Ma se c’è un’America “périphérique” (Trump), un’Inghilterra “périphérique” (Brexit), c’è anche una Francia périphérique, lì ad attendere che qualcuno le dia voce, qualcuno che combatta la sua battaglia: quella del lavoro, quella dell’identità, quella della scuola pubblica e della sicurezza: i temi assenti, inspiegabilmente, di questa campagna elettorale.
Chiunque tenti un vero e deciso passo a destra, viene etichettato sui media: “minaccia populista” in quanto gli apostoli del totalitarismo intellettuale, i giornalisti, non si preoccupano mai di discutere le tesi dei “populisti”, a loro è sufficiente screditarle: etichettare e punire.
Già, tutto ciò che non riguarda le “sacre minoranze” è populista, ma il popolo non ci sta più e ha capito che la “minaccia” non è Trump, la minaccia non è il Brexit, la minaccia vera sono la disoccupazione, la povertà, non avere scuole di qualità per i propri figli e vedere il proprio paese diventare un feudo arabo.
Eppure a destra, silenzio o, peggio, appelli alla moderazione, al rassemblement , al “tutti insieme verso il futuro” in un paese che non sa più vivere insieme e che non riesce più ad immaginare nessun futuro.

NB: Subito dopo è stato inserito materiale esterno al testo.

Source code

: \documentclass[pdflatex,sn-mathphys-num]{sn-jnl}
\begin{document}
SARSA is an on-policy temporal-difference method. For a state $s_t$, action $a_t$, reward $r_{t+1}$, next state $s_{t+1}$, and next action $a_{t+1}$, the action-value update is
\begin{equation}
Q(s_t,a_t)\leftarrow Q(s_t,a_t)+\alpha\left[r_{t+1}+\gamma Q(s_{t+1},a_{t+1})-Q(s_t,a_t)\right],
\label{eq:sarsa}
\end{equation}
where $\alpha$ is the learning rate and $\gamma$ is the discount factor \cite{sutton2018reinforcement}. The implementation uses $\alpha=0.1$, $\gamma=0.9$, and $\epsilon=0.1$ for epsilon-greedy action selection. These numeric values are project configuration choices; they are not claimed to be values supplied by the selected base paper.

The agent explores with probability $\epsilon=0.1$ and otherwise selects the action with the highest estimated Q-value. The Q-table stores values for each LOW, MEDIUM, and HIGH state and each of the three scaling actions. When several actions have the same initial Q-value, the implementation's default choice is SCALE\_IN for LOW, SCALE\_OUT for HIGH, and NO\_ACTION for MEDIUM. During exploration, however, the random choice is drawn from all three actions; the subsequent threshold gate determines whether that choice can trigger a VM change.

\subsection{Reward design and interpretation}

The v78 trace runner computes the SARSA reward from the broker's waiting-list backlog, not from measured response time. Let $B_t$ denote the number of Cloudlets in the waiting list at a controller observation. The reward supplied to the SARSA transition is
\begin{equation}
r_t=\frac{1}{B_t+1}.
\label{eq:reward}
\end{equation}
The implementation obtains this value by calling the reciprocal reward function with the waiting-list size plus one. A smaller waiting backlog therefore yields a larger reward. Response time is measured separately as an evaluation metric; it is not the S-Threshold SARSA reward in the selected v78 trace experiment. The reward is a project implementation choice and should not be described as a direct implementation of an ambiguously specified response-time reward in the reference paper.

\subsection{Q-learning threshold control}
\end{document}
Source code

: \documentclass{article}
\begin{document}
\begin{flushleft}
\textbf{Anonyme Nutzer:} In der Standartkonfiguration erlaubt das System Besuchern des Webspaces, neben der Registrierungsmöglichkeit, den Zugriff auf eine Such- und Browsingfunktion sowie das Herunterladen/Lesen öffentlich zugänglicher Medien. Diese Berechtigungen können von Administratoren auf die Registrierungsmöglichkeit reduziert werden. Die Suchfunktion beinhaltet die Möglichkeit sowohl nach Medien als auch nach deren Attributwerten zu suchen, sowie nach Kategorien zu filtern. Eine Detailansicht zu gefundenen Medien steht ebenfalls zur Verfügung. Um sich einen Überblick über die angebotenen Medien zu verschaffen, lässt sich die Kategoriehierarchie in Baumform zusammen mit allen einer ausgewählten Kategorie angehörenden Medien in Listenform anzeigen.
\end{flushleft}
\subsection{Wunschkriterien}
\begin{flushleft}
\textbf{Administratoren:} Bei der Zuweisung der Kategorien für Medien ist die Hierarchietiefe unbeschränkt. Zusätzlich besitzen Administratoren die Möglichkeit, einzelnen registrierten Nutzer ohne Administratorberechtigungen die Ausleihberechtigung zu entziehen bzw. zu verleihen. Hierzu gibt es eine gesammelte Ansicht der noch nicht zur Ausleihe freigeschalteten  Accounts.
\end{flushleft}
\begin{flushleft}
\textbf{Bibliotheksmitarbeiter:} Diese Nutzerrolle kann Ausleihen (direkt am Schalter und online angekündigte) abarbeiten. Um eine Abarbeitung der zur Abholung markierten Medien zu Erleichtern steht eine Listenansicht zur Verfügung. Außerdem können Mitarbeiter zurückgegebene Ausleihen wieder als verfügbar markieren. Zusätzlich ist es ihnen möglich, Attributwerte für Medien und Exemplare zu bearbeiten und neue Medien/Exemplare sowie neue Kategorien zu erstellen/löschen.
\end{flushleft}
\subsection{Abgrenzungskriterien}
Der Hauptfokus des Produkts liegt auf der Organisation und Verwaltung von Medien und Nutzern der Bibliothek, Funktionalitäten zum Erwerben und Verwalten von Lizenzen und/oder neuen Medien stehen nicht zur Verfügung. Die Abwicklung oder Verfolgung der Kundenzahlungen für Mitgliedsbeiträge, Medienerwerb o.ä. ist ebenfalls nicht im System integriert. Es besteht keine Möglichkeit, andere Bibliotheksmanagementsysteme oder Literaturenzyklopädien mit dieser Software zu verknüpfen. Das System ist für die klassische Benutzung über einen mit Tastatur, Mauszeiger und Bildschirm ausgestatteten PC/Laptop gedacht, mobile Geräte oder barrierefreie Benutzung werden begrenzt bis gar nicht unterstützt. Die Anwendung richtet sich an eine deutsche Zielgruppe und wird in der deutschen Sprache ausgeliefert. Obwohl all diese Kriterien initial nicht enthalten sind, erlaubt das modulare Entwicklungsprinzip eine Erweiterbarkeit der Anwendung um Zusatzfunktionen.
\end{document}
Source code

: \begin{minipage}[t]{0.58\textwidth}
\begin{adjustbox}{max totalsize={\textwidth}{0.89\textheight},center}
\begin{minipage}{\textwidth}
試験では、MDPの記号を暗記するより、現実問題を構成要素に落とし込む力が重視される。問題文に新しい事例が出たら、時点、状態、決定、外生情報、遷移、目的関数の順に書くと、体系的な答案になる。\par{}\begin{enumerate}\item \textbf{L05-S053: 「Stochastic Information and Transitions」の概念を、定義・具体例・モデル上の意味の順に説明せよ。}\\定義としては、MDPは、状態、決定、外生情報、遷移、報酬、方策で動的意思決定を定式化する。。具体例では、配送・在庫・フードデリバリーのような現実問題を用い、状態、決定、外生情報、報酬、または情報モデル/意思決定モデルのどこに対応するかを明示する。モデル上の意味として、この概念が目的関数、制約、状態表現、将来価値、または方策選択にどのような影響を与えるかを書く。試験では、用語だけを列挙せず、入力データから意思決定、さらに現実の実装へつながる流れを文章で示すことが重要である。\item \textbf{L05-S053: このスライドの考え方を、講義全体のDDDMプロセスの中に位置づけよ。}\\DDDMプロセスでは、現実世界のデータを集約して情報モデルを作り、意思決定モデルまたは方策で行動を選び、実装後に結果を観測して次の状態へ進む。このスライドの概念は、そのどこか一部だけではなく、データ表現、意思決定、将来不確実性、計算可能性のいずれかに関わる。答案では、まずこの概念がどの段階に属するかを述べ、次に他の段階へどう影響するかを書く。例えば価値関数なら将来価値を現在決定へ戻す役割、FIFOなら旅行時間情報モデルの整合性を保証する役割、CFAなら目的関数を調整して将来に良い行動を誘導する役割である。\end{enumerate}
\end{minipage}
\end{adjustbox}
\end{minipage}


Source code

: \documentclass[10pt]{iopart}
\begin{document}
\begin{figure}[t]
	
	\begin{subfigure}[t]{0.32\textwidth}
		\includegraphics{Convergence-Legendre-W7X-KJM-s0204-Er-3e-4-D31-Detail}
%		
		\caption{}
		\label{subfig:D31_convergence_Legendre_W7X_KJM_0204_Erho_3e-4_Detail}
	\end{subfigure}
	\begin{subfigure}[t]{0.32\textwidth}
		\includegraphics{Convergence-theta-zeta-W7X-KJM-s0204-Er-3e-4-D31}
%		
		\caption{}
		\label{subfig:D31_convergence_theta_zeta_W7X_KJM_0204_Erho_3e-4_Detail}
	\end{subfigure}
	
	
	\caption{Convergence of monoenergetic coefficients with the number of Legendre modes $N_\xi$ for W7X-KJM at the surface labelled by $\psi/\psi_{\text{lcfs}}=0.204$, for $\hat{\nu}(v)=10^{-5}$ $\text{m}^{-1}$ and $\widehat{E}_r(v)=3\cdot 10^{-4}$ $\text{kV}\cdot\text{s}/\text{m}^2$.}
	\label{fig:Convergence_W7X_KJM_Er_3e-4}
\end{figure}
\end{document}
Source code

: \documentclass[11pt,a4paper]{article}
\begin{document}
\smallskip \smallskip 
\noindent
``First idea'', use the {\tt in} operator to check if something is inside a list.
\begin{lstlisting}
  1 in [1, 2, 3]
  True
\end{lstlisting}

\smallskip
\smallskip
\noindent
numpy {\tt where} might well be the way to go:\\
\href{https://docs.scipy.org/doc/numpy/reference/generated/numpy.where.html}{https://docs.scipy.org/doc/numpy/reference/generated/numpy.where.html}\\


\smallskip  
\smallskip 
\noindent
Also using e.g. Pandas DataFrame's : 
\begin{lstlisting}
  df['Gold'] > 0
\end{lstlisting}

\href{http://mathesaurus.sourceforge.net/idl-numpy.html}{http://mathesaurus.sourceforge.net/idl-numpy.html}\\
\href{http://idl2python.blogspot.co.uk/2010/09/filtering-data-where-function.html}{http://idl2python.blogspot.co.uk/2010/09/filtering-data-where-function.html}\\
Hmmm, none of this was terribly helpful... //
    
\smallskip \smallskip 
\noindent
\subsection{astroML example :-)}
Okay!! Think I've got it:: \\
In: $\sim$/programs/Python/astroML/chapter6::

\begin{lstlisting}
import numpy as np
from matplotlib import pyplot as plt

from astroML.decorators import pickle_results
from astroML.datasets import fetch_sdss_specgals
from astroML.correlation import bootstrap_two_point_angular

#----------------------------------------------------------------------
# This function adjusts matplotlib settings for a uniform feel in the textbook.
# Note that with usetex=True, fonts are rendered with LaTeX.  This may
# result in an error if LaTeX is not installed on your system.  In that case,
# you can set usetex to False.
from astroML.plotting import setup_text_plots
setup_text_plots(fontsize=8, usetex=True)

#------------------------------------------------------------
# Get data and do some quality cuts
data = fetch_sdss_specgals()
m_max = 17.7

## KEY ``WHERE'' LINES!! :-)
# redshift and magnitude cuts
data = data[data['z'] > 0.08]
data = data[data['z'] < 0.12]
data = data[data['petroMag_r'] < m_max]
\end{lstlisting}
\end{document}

Ma Trump e il Brexit ci hanno dimostrato che i popoli ad un certo punto si stancano e sono disposti a dare fiducia a chiunque prometta loro un cambiamento, un giro di boa, a chiunque prometta loro di seppellire le vecchie élite. Ma se a destra si aspetta troppo a combattere la battaglia delle idee, si corre il rischio che questo “chiunque” sarà peggio dei vari Putin, Orban…e Trump.
La mia speranza è quindi quella di vedere il vincitore delle primarie del centro-destra affrontare anche il tema delle élite mediatiche, proponendo una severa, rigorosa e decisa riforma del servizio pubblico di informazione. Il totalitarismo intellettuale di sinistra deve finire. Ne va della libertà della Francia, della libertà di tutti.